There are only two potential drawbacks. First, the prerequisites for this book are quite high. The reader should be familiar with real and functional analysis, differential geometry, topology, and measure theory, for starters. Fortunately a well-organized appendix collects the key results of each of the branches of math for the reader's reference. Second, many dynamical systems of interest to applied mathematicians, scientists, and engineers arise from differential equations. This book does not discuss in much detail the connection between ODEs and continuous dynamical systems. Other books (e.g. Perko) treat this connection more thoroughly.

For completeness, clarity, and rigor, Katok and Hasselblatt is without equal. If you work in dynamical systems, you should definitely have this excellent text on your bookshelf. Highly recommended.

Great book with lots of detail.......2001-05-17

This book is a comprehensive overview of modern dynamical systems that covers the major areas. The authors begin with an overview of the main areas of dynamics: ergodic theory, where the emphasis is on measure and information theory; topological dynamics, where the phase space is a topological space and the "flows" are continuous transformations on these spaces; differentiable dynamics where the phase space is a smooth manifold and the flows are one-parameter groups of diffeomorphisms; and Hamiltonian dynamics, which is the most physical and generalizes classical mechanics. Noticeably missing in the list of references for individuals contributing to these areas are Churchill, Pecelli, and Rod, who have done interesting work in the area of both topological and Hamiltonian mechanics. No doubt size and time constraints forced the authors to make major omissions in an already sizable book.

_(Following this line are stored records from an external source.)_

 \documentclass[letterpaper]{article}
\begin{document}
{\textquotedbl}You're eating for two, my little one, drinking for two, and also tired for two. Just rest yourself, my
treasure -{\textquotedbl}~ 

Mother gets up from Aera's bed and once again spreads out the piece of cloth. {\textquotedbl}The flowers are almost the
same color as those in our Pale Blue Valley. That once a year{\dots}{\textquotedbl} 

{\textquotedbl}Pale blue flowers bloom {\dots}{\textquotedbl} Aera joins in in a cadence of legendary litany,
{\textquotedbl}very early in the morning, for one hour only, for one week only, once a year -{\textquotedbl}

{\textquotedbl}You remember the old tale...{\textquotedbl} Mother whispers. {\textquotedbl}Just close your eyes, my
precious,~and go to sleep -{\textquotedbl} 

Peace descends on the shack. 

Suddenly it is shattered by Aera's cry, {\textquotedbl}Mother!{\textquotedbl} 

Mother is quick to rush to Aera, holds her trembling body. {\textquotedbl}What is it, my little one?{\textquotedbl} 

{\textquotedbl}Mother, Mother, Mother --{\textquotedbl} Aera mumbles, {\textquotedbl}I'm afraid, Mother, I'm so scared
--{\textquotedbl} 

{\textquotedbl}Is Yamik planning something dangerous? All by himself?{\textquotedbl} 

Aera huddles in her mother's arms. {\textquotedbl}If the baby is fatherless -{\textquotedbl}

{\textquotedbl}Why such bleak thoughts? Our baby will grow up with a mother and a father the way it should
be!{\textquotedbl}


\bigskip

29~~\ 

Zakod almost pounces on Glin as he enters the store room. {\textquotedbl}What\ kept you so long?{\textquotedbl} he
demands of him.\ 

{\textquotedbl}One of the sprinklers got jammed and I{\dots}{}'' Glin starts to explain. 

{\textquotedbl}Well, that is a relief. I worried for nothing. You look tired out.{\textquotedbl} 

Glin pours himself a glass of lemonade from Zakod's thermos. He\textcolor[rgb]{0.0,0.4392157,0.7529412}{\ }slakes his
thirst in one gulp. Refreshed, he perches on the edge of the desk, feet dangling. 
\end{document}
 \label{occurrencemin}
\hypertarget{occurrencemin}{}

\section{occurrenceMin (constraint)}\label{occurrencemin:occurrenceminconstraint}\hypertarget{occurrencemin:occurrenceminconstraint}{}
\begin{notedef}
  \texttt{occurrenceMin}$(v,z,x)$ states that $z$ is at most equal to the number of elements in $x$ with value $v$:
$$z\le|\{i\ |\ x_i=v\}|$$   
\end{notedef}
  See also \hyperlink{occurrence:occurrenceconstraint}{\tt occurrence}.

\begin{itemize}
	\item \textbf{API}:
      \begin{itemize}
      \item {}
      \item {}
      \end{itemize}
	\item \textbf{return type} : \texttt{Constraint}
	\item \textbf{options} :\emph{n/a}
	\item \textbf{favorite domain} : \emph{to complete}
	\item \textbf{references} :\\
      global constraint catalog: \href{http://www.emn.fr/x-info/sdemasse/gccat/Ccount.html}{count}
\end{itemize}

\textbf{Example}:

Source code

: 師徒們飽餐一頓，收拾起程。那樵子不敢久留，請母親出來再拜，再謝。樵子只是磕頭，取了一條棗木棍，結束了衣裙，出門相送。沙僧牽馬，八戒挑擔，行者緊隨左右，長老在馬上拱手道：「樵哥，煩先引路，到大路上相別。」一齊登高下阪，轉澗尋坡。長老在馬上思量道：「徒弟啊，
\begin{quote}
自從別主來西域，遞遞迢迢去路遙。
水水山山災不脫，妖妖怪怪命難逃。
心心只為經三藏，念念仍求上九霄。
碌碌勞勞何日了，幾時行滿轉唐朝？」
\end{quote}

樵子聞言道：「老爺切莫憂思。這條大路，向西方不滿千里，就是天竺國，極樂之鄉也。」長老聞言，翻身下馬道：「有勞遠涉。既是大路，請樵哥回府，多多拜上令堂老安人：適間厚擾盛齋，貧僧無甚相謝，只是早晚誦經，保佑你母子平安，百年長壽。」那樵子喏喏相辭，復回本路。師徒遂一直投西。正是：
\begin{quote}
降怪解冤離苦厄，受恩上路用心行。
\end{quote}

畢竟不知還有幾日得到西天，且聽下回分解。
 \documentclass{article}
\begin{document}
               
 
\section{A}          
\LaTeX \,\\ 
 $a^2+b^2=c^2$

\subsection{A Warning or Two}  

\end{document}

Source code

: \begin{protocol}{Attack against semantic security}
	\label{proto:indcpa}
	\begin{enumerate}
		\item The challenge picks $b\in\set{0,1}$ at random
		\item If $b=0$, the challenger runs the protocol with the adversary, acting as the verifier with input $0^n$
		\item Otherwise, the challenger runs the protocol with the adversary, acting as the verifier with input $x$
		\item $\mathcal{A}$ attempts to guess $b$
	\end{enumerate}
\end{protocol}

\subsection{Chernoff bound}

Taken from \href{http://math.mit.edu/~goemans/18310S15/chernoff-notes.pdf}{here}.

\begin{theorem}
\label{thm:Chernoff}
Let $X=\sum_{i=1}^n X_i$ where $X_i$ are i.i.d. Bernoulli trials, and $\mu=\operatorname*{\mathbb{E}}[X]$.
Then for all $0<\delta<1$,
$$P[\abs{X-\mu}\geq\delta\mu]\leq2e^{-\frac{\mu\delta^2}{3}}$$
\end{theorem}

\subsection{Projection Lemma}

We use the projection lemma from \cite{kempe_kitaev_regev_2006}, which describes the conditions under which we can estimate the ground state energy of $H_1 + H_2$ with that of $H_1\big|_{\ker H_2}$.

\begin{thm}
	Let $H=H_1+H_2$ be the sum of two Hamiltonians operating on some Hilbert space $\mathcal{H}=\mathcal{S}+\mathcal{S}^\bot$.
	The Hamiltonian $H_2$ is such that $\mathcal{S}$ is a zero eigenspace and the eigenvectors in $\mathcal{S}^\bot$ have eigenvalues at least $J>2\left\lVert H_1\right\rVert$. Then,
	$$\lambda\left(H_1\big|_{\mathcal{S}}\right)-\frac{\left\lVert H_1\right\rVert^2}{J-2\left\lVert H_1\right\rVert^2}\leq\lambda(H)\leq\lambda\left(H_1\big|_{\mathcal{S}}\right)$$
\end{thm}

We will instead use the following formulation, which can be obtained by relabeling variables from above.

Some elementary examples of dynamical systems are given in the first chapter, including definitions of the more important concepts such as topological transitivity and gradient flows. The authors are careful to distinguish between topologically mixing and topological transitivity. This (subtle) difference is sometimes not clear in other books. Symbolic dynamics, so important in the study of dynamical systems, is also treated in detail.

The classification of dynamical systems is begun in Chapter 2, with equivalence under conjugacy and semi-conjugacy defined and characterized. The very important Smale horseshoe map and the construction of Markov partitions are discussed. The authors are careful to distinguish the orbit structure of flows from the case in discrete-time systems.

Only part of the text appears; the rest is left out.